Below please see the material specification for a molten salt reactor fuel. I am using the
materials.temperature = 1200.0
line to change the analyzed temperature, but no change occurs in the calculated keff. As you can see from the below snippet, I am using the 80x library.
What am I doing incorrectly?
Thank you, and I apologize if this is a duplicate question.
Brian
From Experience with the Molten-Salt Reactor Experiment - Haubenreich and Engel
LiF-BeF2-ZrF4-UF4 (65 29.1 5.0 0.9 mole %, U235 33% enrichment
FuelSalt = openmc.Material(1,“FuelSalt”)
FuelSalt.add_nuclide(‘U235’,0.003,‘ao’)
FuelSalt.add_nuclide(‘U238’,0.006,‘ao’)
FuelSalt.add_nuclide(‘Li7’, 0.69,‘ao’)
FuelSalt.add_nuclide(‘F19’, (.691 + .2912 + .054 + .014),‘ao’)

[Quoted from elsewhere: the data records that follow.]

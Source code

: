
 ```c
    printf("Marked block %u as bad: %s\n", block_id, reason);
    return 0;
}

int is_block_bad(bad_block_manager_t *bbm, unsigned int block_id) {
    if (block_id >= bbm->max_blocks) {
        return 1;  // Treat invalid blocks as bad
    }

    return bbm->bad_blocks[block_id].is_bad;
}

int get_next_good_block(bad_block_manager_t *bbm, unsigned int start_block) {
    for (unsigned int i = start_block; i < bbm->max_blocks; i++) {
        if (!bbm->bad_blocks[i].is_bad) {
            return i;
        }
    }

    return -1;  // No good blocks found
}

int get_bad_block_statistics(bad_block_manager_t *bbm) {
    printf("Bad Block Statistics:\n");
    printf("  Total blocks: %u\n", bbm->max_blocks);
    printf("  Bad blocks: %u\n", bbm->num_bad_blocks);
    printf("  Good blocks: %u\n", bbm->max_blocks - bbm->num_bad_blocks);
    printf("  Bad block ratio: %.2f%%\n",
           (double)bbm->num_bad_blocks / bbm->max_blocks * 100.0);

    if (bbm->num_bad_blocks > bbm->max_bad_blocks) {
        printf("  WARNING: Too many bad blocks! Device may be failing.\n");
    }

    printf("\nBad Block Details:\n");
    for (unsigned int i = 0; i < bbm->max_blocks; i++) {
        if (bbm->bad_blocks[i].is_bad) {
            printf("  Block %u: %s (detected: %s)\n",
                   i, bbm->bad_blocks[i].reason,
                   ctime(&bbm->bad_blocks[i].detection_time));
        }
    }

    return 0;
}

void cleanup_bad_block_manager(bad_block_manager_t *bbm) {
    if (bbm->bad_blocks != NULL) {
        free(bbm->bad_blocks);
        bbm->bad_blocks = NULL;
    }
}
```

FuelSalt.add_nuclide(‘Be9’, .291,‘ao’)
FuelSalt.add_nuclide(‘Zr91’,.05,‘ao’)
FuelSalt.set_density(‘g/cm3’, 2.3)
#Graphite Moderator
Graphite = openmc.Material(2,“Graphite”)
Graphite.add_nuclide(‘C12’,1.0,‘ao’)
Graphite.set_density(‘g/cm3’, 2.1)
#Hastelloy N alloy - specified as weight percent in Haynes documentation
Hastelloy = openmc.Material(3,‘Hastelloy’)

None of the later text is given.